Marketing Sales and Service Blog | Bluleadz Inbound Agency

Blog | How To Develop a Content Strategy to Drive Revenue (+ Examples)

Written by Alejandra Zilak | 9/16/21 4:25 PM

How much do you know about content marketing? While some people are masters of the craft, others believe in the misguided notion that inserting a couple of keywords into well written content is enough. That may have worked a couple of years ago, but it’s now as effective as trying to raise revenue by installing a payphone at your property. 

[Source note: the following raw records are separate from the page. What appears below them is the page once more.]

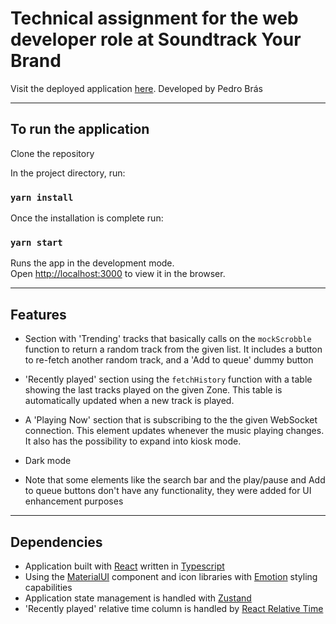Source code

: # Technical assignment for the web developer role at Soundtrack Your Brand

Visit the deployed application [here](https://syb-pedro.netlify.app/). Developed by Pedro Brás

---

## To run the application

Clone the repository

In the project directory, run:

### `yarn install`

Once the installation is complete run:

### `yarn start`

Runs the app in the development mode.\
Open [http://localhost:3000](http://localhost:3000) to view it in the browser.

---

## Features

- Section with 'Trending' tracks that basically calls on the `mockScrobble` function to return a random track from the given list. It includes a button to re-fetch another random track, and a 'Add to queue' dummy button

- 'Recently played' section using the `fetchHistory` function with a table showing the last tracks played on the given Zone. This table is automatically updated when a new track is played.

- A 'Playing Now' section that is subscribing to the the given WebSocket connection. This element updates whenever the music playing changes. It also has the possibility to expand into kiosk mode.

- Dark mode

- Note that some elements like the search bar and the play/pause and Add to queue buttons don't have any functionality, they were added for UI enhancement purposes

---

## Dependencies

- Application built with [React](https://reactjs.org/) written in [Typescript](https://www.typescriptlang.org/)
- Using the [MaterialUI](https://mui.com/) component and icon libraries with [Emotion](https://emotion.sh/docs/introduction) styling capabilities
- Application state management is handled with [Zustand](https://github.com/pmndrs/zustand)
- 'Recently played' relative time column is handled by [React Relative Time](https://github.com/aharshac/react-relative-time#readme)
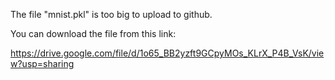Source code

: The file "mnist.pkl" is too big to upload to github.

You can download the file from this link:

https://drive.google.com/file/d/1o65_BB2yzft9GCpyMOs_KLrX_P4B_VsK/view?usp=sharing
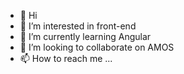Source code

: - 👋 Hi
- 👀 I’m interested in front-end 
- 🌱 I’m currently learning Angular
- 💞️ I’m looking to collaborate on AMOS
- 📫 How to reach me ...

<!---
tomasstt/tomasstt is a ✨ special ✨ repository because its `README.md` (this file) appears on your GitHub profile.
You can click the Preview link to take a look at your changes.
--->
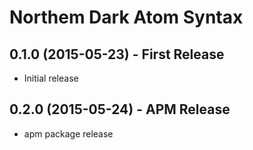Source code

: Northem Dark Atom Syntax
========================

## 0.1.0 (2015-05-23) - First Release
* Initial release

## 0.2.0 (2015-05-24) - APM Release
* apm package release
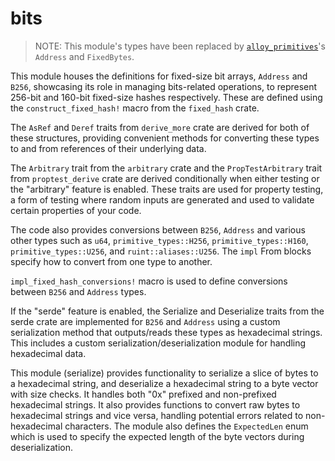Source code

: # bits

> NOTE: This module's types have been replaced by [`alloy_primitives`](https://github.com/alloy-rs/core)'s `Address` and `FixedBytes`.

This module houses the definitions for fixed-size bit arrays, `Address` and `B256`, showcasing its role in managing bits-related operations, to represent 256-bit and 160-bit fixed-size hashes respectively. These are defined using the `construct_fixed_hash!` macro from the `fixed_hash` crate.

The `AsRef` and `Deref` traits from `derive_more` crate are derived for both of these structures, providing convenient methods for converting these types to and from references of their underlying data.

The `Arbitrary` trait from the `arbitrary` crate and the `PropTestArbitrary` trait from `proptest_derive` crate are derived conditionally when either testing or the "arbitrary" feature is enabled. These traits are used for property testing, a form of testing where random inputs are generated and used to validate certain properties of your code.

The code also provides conversions between `B256`, `Address` and various other types such as `u64`, `primitive_types::H256`, `primitive_types::H160`, `primitive_types::U256`, and `ruint::aliases::U256`. The `impl` From blocks specify how to convert from one type to another.

`impl_fixed_hash_conversions!` macro is used to define conversions between `B256` and `Address` types.

If the "serde" feature is enabled, the Serialize and Deserialize traits from the serde crate are implemented for `B256` and `Address` using a custom serialization method that outputs/reads these types as hexadecimal strings. This includes a custom serialization/deserialization module for handling hexadecimal data.

This module (serialize) provides functionality to serialize a slice of bytes to a hexadecimal string, and deserialize a hexadecimal string to a byte vector with size checks. It handles both "0x" prefixed and non-prefixed hexadecimal strings. It also provides functions to convert raw bytes to hexadecimal strings and vice versa, handling potential errors related to non-hexadecimal characters. The module also defines the `ExpectedLen` enum which is used to specify the expected length of the byte vectors during deserialization.
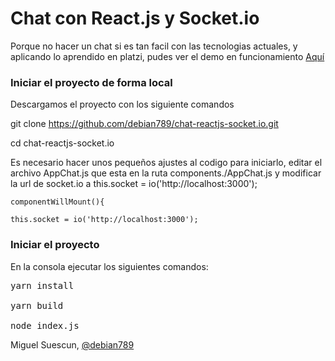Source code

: Chat con React.js y Socket.io 
============



Porque no hacer un chat si es tan facil con las tecnologias actuales, y aplicando lo aprendido en platzi, pudes ver el demo en funcionamiento  <a href="http://chat-reactjs.herokuapp.com/" >Aquí</a>



<h3>Iniciar el proyecto de forma local </h3>

Descargamos el proyecto con los siguiente comandos 


git clone https://github.com/debian789/chat-reactjs-socket.io.git

cd chat-reactjs-socket.io


Es necesario hacer unos pequeños ajustes al codigo para iniciarlo, editar el archivo AppChat.js que esta en la ruta components./AppChat.js y modificar la url de socket.io a this.socket = io('http://localhost:3000');


	componentWillMount(){

	this.socket = io('http://localhost:3000');



<h3>Iniciar el proyecto</h3> 

En la consola ejecutar los siguientes comandos: 

<pre>
yarn install

yarn build 

node index.js 
</pre>



Miguel Suescun, <a href="https://twitter.com/debian789"> @debian789</a>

If you want to be successful in content marketing — really, truly successful — you need more than just a handful of keywords and the will to succeed.

You need a documented content marketing strategy.

Most enterprises don’t start out with a content marketing strategy in place before they go to town posting on their blog. Instead, they pursue an ad hoc approach and hope for the best.

Sure enough, organizations that consistently refine their content marketing usually develop processes that lead to lasting success. But this is a long, laborious process. Yet, you didn’t start a business because you liked to do things the easy way. So let’s go over what it entails to come up with good content strategies. 

What is a Content Strategy?

Content strategy is an action plan to achieve your business objectives through content. This can be in the form of blogs, videos, infographics, webinars, tutorials, podcasts, eBooks, white papers, etc... Pretty much all information you share with your target market hoping that they will purchase your goods or services at some point. 

Developing a good content strategy involves planning how you’re going to create content. To adequately inform your target audience of what you do, you have to take into account: 

  • What are your business goals? (attracting more website visitors? Closing more sales? Retaining existing customers?)
  • Who’s your buyer persona
  • What form of medium do they prefer when consuming content
  • How to structure it so that it is always relevant (taking into account publishing dates)
  • What SEO best practices to use to ensure your audience can find you 

Benefits of Having a Content Strategy

Having a good content strategy ensures that you’re being intentional with what you’re posting. Is it aligned with what you want to accomplish? This is crucial, since time is money. You don’t want to be posting content just for the sake of posting something. When you take the time to develop a good strategy, you’ll notice the following benefits: 

It Provides a Roadmap for Your Content Team

When you create a content strategy, it gives your team direction. They’ll have topics to write about, keywords to include, subtopics to develop, and specific questions to answer. They won’t only be creating content, they’ll know why they’re creating each piece: What’s the goal? Which problems are they solving? What are they explaining? Who are they creating it for? They’re not going from Point A to Point Z blindly, hoping for results. 

It Creates Consistency

Out of sight, out of mind — especially in the age of shiny objects and instant gratification. If you post today, then wing it and try again next month, by then, your target audience will already be following one of your competitors. On the other hand, having a strategy gives your content team a long list of topics to write about, along with dates to publish them by. Typically this means sharing content on the same days of the week, at the same time. This is also an integral part of a successful strategy, since content marketing takes time to build a following and yield results. 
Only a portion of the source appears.